WHAT THE EXERCISE ASKS
Leave out the pictures and transcribe every entry below exactly.

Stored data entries
- Opening Delimiter -
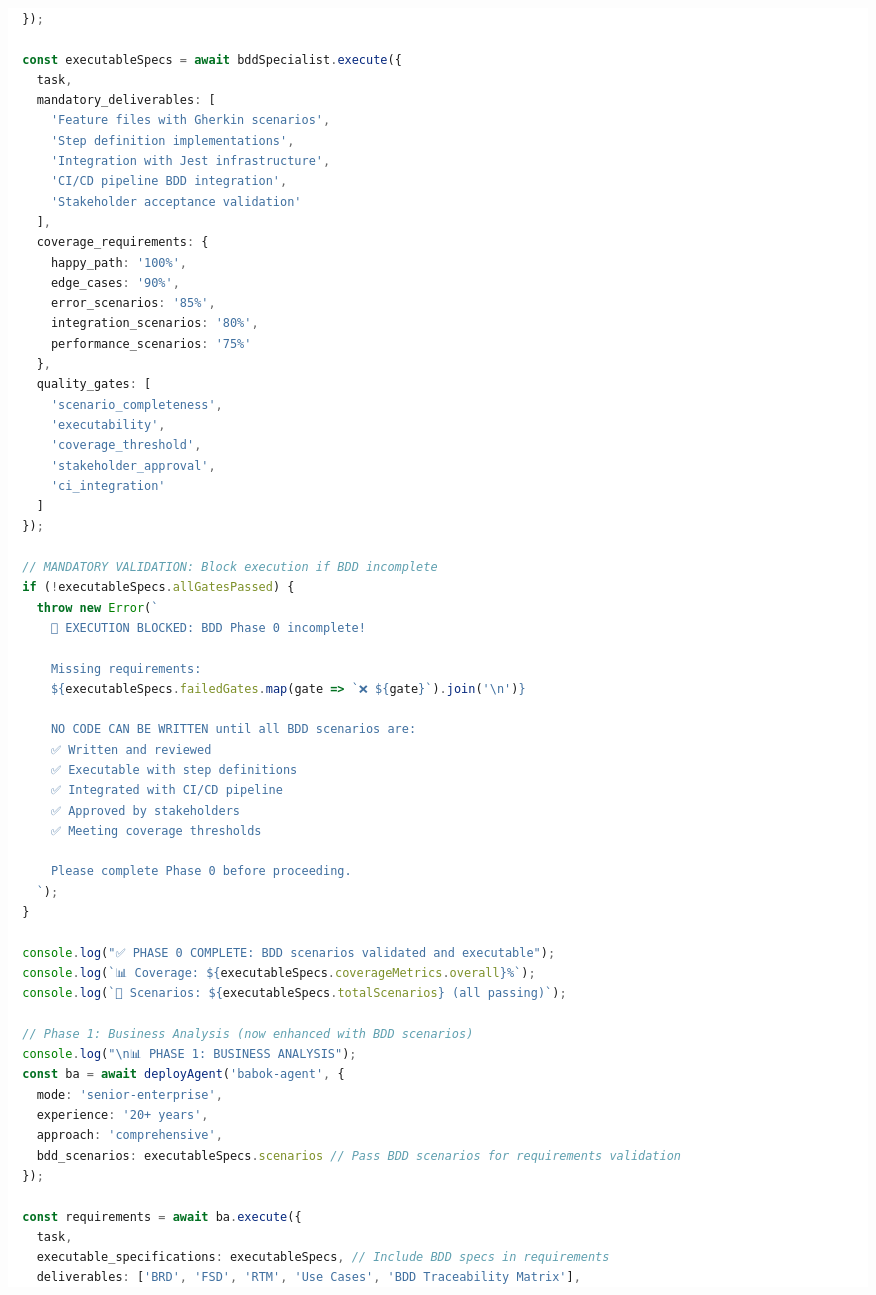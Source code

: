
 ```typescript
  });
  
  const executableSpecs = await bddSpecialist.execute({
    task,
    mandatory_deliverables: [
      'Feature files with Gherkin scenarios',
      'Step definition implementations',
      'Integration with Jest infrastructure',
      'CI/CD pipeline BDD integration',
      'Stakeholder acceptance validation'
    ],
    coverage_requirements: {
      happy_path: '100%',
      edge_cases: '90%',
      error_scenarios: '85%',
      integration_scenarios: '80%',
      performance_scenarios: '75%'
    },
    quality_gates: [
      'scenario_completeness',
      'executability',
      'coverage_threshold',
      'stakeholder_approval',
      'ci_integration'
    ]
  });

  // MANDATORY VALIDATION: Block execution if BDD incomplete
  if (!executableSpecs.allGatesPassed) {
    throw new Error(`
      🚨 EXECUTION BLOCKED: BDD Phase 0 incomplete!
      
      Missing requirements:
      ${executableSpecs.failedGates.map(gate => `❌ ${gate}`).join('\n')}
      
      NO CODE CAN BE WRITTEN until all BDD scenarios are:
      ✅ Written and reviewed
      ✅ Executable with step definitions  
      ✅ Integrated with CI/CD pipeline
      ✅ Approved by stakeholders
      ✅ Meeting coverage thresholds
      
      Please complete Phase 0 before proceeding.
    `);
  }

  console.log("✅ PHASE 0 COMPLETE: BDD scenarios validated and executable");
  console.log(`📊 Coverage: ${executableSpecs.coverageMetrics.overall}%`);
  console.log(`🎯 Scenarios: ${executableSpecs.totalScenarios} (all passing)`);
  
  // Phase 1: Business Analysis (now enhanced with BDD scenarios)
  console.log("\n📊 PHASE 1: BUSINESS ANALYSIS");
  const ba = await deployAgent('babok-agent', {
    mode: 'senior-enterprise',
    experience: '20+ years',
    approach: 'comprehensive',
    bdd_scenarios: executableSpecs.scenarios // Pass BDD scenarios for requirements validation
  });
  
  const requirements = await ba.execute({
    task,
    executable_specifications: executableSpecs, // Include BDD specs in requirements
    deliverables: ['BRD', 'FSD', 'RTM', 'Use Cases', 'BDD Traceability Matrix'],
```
- Closing Delimiter -
TASK SOLUTION
Source code

:
 ```typescript
  });
  
  const executableSpecs = await bddSpecialist.execute({
    task,
    mandatory_deliverables: [
      'Feature files with Gherkin scenarios',
      'Step definition implementations',
      'Integration with Jest infrastructure',
      'CI/CD pipeline BDD integration',
      'Stakeholder acceptance validation'
    ],
    coverage_requirements: {
      happy_path: '100%',
      edge_cases: '90%',
      error_scenarios: '85%',
      integration_scenarios: '80%',
      performance_scenarios: '75%'
    },
    quality_gates: [
      'scenario_completeness',
      'executability',
      'coverage_threshold',
      'stakeholder_approval',
      'ci_integration'
    ]
  });

  // MANDATORY VALIDATION: Block execution if BDD incomplete
  if (!executableSpecs.allGatesPassed) {
    throw new Error(`
      🚨 EXECUTION BLOCKED: BDD Phase 0 incomplete!
      
      Missing requirements:
      ${executableSpecs.failedGates.map(gate => `❌ ${gate}`).join('\n')}
      
      NO CODE CAN BE WRITTEN until all BDD scenarios are:
      ✅ Written and reviewed
      ✅ Executable with step definitions  
      ✅ Integrated with CI/CD pipeline
      ✅ Approved by stakeholders
      ✅ Meeting coverage thresholds
      
      Please complete Phase 0 before proceeding.
    `);
  }

  console.log("✅ PHASE 0 COMPLETE: BDD scenarios validated and executable");
  console.log(`📊 Coverage: ${executableSpecs.coverageMetrics.overall}%`);
  console.log(`🎯 Scenarios: ${executableSpecs.totalScenarios} (all passing)`);
  
  // Phase 1: Business Analysis (now enhanced with BDD scenarios)
  console.log("\n📊 PHASE 1: BUSINESS ANALYSIS");
  const ba = await deployAgent('babok-agent', {
    mode: 'senior-enterprise',
    experience: '20+ years',
    approach: 'comprehensive',
    bdd_scenarios: executableSpecs.scenarios // Pass BDD scenarios for requirements validation
  });
  
  const requirements = await ba.execute({
    task,
    executable_specifications: executableSpecs, // Include BDD specs in requirements
    deliverables: ['BRD', 'FSD', 'RTM', 'Use Cases', 'BDD Traceability Matrix'],
```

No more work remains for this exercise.